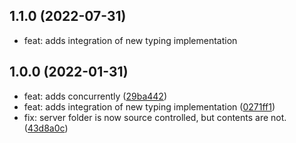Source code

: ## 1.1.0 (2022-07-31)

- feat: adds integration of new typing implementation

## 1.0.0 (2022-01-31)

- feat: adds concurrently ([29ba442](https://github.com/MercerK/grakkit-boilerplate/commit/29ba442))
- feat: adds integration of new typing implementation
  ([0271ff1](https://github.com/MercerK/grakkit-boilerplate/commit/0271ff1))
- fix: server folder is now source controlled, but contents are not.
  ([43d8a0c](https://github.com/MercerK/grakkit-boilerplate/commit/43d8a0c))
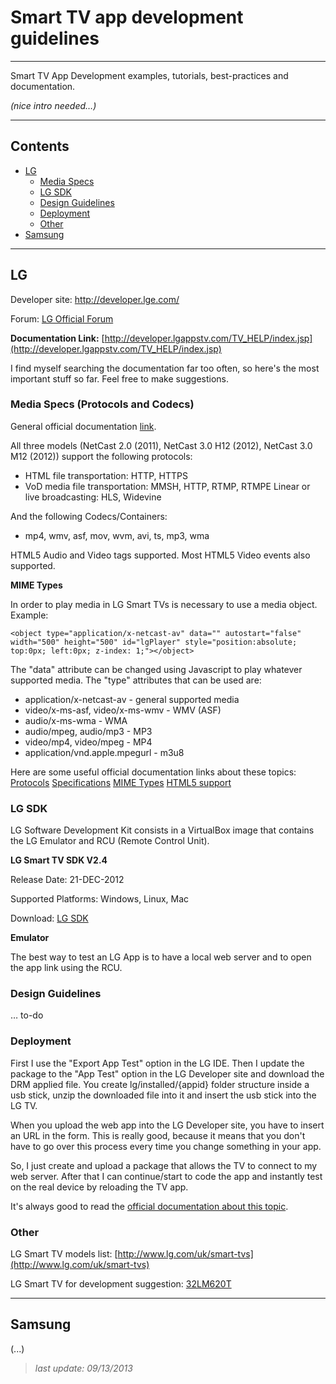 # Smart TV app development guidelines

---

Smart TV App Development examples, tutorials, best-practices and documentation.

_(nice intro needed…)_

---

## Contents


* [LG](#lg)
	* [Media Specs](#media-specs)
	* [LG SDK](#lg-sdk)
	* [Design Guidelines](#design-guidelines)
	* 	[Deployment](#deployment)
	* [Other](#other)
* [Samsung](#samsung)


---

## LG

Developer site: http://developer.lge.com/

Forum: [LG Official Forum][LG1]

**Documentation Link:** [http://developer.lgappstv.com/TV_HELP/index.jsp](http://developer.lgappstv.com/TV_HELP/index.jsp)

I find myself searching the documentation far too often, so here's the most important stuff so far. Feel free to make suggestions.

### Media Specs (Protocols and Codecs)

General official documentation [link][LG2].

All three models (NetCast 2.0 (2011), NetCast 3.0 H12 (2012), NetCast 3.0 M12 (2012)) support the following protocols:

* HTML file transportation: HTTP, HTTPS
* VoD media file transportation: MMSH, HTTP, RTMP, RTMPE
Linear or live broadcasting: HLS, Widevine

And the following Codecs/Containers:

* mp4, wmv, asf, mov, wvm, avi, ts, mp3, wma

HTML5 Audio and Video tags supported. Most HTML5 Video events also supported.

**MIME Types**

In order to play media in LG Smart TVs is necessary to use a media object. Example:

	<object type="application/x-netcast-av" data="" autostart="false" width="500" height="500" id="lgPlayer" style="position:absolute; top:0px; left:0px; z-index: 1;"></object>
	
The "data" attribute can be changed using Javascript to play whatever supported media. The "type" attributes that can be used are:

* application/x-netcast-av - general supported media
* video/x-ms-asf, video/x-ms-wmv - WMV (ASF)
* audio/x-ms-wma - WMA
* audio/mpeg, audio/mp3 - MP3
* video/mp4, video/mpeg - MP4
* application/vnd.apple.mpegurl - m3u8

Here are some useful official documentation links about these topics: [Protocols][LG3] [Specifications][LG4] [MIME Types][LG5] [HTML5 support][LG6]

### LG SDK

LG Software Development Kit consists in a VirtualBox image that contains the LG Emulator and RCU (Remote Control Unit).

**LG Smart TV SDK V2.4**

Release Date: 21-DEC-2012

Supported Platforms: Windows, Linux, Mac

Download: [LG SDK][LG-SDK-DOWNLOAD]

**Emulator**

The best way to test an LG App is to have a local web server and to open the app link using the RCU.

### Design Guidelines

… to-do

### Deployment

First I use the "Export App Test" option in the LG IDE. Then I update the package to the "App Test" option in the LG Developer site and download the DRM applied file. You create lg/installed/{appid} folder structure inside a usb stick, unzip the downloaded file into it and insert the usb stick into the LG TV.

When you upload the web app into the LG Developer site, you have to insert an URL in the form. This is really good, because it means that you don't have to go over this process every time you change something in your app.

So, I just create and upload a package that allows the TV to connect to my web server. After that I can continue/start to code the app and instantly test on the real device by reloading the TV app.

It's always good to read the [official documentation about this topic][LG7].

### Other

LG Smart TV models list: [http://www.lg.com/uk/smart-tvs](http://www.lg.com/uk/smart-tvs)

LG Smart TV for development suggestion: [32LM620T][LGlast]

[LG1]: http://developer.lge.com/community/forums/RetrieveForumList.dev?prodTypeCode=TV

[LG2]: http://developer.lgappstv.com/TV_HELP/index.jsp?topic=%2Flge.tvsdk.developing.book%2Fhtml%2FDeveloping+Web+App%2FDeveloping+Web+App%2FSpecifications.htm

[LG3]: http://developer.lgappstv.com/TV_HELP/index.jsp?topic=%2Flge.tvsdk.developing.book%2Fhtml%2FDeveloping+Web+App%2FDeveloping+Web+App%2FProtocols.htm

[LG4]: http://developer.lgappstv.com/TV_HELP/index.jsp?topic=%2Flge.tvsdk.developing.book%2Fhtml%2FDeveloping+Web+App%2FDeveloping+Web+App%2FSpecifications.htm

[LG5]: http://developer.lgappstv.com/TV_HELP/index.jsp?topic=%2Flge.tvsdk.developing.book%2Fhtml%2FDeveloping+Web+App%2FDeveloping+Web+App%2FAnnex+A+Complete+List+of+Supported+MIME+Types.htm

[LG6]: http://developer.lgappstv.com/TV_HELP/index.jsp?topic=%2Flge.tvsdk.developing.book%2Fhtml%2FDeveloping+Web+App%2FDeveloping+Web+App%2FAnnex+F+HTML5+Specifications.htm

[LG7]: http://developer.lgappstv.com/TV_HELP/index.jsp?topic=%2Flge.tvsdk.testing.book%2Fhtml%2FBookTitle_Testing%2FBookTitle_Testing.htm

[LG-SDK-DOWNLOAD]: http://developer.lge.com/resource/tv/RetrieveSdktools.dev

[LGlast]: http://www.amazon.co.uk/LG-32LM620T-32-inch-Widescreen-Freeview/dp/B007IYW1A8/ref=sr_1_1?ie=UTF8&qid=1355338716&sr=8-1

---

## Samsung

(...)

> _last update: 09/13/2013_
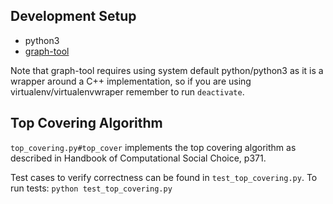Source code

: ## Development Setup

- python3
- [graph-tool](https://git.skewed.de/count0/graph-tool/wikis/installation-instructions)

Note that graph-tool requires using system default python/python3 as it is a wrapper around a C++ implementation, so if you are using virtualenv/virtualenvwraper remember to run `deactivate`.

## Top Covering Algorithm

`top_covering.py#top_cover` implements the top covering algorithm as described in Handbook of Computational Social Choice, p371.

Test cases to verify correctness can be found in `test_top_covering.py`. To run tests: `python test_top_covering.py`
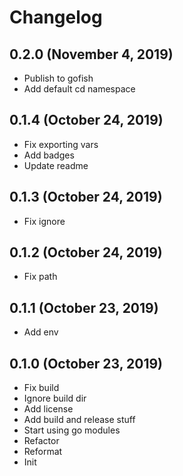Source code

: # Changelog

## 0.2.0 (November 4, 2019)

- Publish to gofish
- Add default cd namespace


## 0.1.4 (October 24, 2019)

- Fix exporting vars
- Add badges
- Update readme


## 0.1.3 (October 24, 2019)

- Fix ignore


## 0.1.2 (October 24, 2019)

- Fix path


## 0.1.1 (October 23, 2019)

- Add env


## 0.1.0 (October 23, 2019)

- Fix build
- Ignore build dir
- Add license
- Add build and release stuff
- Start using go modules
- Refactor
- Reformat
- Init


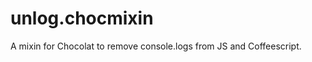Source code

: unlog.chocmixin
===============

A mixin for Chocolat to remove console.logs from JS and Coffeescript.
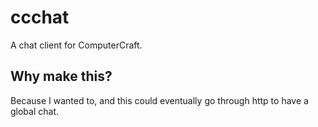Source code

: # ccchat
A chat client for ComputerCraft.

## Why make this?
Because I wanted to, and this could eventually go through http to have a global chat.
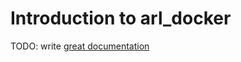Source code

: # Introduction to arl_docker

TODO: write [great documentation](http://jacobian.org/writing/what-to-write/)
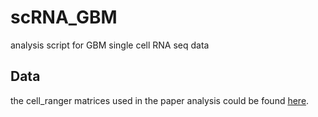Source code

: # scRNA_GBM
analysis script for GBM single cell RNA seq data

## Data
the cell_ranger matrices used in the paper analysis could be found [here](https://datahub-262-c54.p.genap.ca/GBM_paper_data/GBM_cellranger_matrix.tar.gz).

...

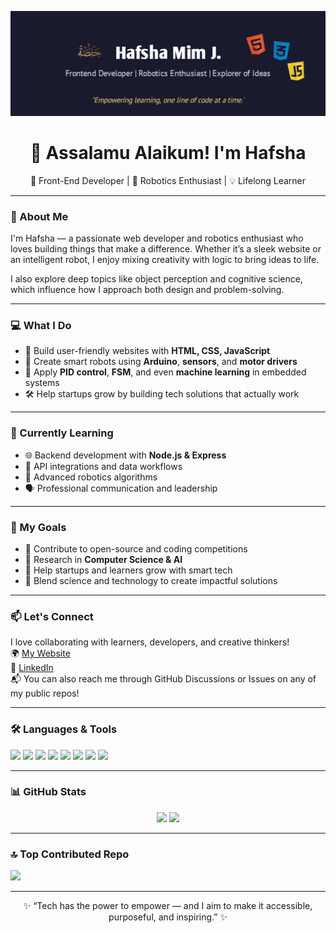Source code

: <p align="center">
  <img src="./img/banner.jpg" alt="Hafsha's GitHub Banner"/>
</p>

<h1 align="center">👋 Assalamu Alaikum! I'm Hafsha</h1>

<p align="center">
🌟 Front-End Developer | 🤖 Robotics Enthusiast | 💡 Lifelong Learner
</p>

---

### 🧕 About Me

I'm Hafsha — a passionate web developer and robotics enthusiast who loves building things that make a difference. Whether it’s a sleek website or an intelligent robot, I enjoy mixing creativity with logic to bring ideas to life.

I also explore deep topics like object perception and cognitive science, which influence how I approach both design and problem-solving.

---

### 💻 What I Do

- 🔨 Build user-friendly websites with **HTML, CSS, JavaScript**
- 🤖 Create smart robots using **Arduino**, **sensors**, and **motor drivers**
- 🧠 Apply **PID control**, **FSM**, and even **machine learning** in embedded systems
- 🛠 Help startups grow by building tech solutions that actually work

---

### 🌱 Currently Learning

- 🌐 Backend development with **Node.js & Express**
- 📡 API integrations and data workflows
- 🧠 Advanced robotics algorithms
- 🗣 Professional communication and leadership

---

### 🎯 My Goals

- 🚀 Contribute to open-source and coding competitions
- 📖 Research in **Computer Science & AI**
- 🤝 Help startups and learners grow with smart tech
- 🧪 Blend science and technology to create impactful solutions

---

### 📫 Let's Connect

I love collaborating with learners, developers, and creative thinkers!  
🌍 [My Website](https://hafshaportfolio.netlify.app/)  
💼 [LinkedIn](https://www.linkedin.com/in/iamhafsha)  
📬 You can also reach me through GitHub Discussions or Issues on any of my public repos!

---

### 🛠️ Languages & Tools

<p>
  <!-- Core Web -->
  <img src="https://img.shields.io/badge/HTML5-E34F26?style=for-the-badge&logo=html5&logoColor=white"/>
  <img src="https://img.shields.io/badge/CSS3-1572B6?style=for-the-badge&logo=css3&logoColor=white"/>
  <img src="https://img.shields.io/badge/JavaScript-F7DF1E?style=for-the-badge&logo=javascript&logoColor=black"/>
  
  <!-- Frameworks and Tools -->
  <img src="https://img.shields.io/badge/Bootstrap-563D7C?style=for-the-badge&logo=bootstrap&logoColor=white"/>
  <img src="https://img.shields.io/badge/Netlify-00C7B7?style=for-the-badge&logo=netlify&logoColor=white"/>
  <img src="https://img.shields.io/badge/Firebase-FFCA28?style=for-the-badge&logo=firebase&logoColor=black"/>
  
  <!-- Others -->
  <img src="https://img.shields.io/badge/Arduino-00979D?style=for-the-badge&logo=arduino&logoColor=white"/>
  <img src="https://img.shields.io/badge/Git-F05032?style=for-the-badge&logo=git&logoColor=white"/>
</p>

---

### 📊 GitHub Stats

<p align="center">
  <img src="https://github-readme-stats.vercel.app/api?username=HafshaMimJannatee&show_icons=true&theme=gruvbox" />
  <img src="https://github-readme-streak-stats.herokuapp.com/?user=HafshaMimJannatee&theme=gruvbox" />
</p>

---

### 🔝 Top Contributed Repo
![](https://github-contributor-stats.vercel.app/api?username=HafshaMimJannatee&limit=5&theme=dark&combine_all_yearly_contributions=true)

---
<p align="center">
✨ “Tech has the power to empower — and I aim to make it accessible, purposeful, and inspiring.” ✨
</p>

■ **PROBLEM DESCRIPTION**
Reproduce word for word the material above, beginning with the line that contains "- 🤖 Create smart" and ending with the line that contains "- 🤝 Help startups".

■ **TASK SOLUTION**
- 🤖 Create smart robots using **Arduino**, **sensors**, and **motor drivers**
- 🧠 Apply **PID control**, **FSM**, and even **machine learning** in embedded systems
- 🛠 Help startups grow by building tech solutions that actually work

---

### 🌱 Currently Learning

- 🌐 Backend development with **Node.js & Express**
- 📡 API integrations and data workflows
- 🧠 Advanced robotics algorithms
- 🗣 Professional communication and leadership

---

### 🎯 My Goals

- 🚀 Contribute to open-source and coding competitions
- 📖 Research in **Computer Science & AI**
- 🤝 Help startups and learners grow with smart tech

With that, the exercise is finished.